My eyes fly up to meet hers, and she gives me an expectant look.

I shrug again. I don't want to say what I'm feeling. It makes me feel weak and a little pathetic.

I thought Vik cared about me and wanted more than heat sex. I refuse to look even more absurd than I already do.

Evie quirks an eyebrow, and I look away. She reminds me so much of my mother sometimes that it makes it hard to keep my walls up. She's going to be a great mom. She's already got the expectant stares down pat.

I've never had real friends. Well, outside of my mom, but she's gone now.

I don't know how to do friendly chit-chat, let alone deep meaningful conversations.

It's hard to understand how she can stand to be my friend. My father sent me here with the intention of seducing the owners into bonding with me so I could covertly control them. I was awful to Evie the first few times we met.

I shake my head, and try to hold back the sob, but fail miserably. Oh no… it's all going to spew out if I'm not careful.

"Okay." Evie comes over, wrapping her arms around me. "You, my friend, need a hug."

I've got probably three or four inches in height on her and it's awkward, but that doesn't stop me from latching onto her and hugging her tight.

Sometimes lately it feels like I'm drowning on dry land. I've got no one. My mom is dead. My dad made it clear if I didn't do as he said that I was dead to him, too. All my "friends" in New York vanished about the time my family money did.

If Everly and her pack hadn't invited me to stay at the lodge…

I'd literally be homeless right now.

I went from having access to my father's money to living on a part-time, ten-dollar-an-hour job. I had three suitcases full of clothes and nothing else when my father dropped me like week-old garbage.

"I'm so overwhelmed," I sob into Evie's hair. "And I thought Viktor liked me. He made it seem like there was something there. Then he abandoned me, too."

Apparently, I'm letting it all spill out.

"You're not alone," Evie assures me, squeezing me tight. "Aww, crap. My boobs are tender as hell lately. Okay, side-hug only."

I laugh as she pulls back so I'm not squished to her chest. I swipe a hand under my eye, trying to make sure my makeup hasn't run all over my face.

"Vik doesn't seem the type to play games," Evie says, grabbing a handful of tissues. She comes back, offering them to me.

I take them, blowing my nose.

"Yeah, he didn't seem that way to me either. I think I misinterpreted things." I sigh, shaking my head. "We were like oil and water anyway. It never would have worked long-term."

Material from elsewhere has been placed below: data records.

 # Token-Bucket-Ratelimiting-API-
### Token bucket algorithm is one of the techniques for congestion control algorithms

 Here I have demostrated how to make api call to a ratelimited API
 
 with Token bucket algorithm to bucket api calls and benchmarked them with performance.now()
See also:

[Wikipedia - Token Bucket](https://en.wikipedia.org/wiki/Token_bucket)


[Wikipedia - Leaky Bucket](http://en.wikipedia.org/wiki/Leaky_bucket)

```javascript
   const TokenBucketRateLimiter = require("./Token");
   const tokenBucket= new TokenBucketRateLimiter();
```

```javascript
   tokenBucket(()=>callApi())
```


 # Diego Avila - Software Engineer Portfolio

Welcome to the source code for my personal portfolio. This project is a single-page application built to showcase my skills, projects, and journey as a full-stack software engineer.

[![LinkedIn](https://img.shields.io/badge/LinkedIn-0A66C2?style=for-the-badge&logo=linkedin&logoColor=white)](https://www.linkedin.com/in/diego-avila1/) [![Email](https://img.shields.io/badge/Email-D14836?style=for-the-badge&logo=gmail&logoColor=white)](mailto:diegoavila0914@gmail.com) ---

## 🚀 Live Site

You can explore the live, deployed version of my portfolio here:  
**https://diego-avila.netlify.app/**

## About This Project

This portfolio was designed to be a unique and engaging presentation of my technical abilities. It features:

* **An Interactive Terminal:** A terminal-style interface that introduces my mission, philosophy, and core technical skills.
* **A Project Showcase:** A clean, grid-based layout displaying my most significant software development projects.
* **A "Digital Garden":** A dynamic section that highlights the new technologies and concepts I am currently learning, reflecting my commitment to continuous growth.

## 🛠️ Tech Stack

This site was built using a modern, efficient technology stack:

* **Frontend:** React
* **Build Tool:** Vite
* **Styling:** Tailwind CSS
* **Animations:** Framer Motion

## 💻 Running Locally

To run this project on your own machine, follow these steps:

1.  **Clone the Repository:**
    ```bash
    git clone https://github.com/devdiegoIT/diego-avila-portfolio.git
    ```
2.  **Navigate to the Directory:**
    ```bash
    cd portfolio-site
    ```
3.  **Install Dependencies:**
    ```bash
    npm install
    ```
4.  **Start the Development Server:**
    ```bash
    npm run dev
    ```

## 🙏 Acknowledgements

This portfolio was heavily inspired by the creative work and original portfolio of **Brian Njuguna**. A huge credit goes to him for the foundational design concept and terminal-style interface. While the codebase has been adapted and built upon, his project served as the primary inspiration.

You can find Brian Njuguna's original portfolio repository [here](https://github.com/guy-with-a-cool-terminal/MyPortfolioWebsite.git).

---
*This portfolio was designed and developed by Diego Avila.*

"My guys and I couldn't be more different from one another," Evie says, guiding me back into the office and nodding for me to have a seat on the couch. "You two obviously have chemistry. That much was plain to see, even to me. Hell, I could've seen that without my glasses."

I snort. She really is cute sometimes. Is there such a thing as cheesy mom jokes? Because, if so, Evie will be the carpool mom busting them out left and right.

It's so hard to think of Vik. Yeah, the sex was off-the-charts incredible, but it was heat sex. I'm pretty sure there's no bad sex during a heat. But it's not the fucking that made it so unforgettable.

It was the way he took care of me.

My entire life, I've always sworn to myself that I'd never get involved with a guy like my father or any of his men.

That unrepentant alpha who takes and barks to get what they want.

Sometimes, Vik reminded me a little too much of my father. Other times, the differences were clear. I never thought he'd be the type to disappear, but I've learned that I'm not a good judge of character.

"He's coming back soon." Evie takes a seat on the edge of her desk. "I know things are complicated, but I do think the two of you should talk."

"He's not the talking type," I say, laughing. "He's more the kind to grunt out demands, then get pissed if you don't follow orders."

"Yeah, I've got one or two of that kind myself," she says. "I know it's been hard on you. It's a huge adjustment from what you're used to, but you are safe here."

"I know," I agree, wiping my eyes. "I think I let myself believe that he'd be a more permanent fixture in my life and…" I shrug. "I needed that stability."

I shake my head.

We only spent a couple of weeks together before he left. I think I became the woman who goes on one date and starts planning a wedding.

My stomach churns. I'm supposed to be stronger than this.

I thought I was more resilient than to fall apart at the seams over a man. Everything feels so out of control lately. I don't know where to begin fixing it. My impulses demand I hide, but I don't even have a nest of my own. Not really.

"I get it," Evie says, drawing me out of my thoughts.

"It's even harder, because as an omega your system seeks an alpha for protection and validation.

Without it…" She sighs. "I totally get it.

But Ana, you're going to have to talk to him or make some kind of other arrangements.

Your next heat will be here before you know it. "

"I know," I grumble. I'm not looking forward to meeting alphas or putting myself out there again. "Honestly, I don't know how you did it and managed to stay so upbeat and positive."

"It's not easy," Evie says, sighing. "Especially because our instincts demand we please alphas. And being rejected?" She hums. "It was very bad for my self-worth. In all honesty, I don't think Viktor is rejecting you. I think he had some things he needed to take care of."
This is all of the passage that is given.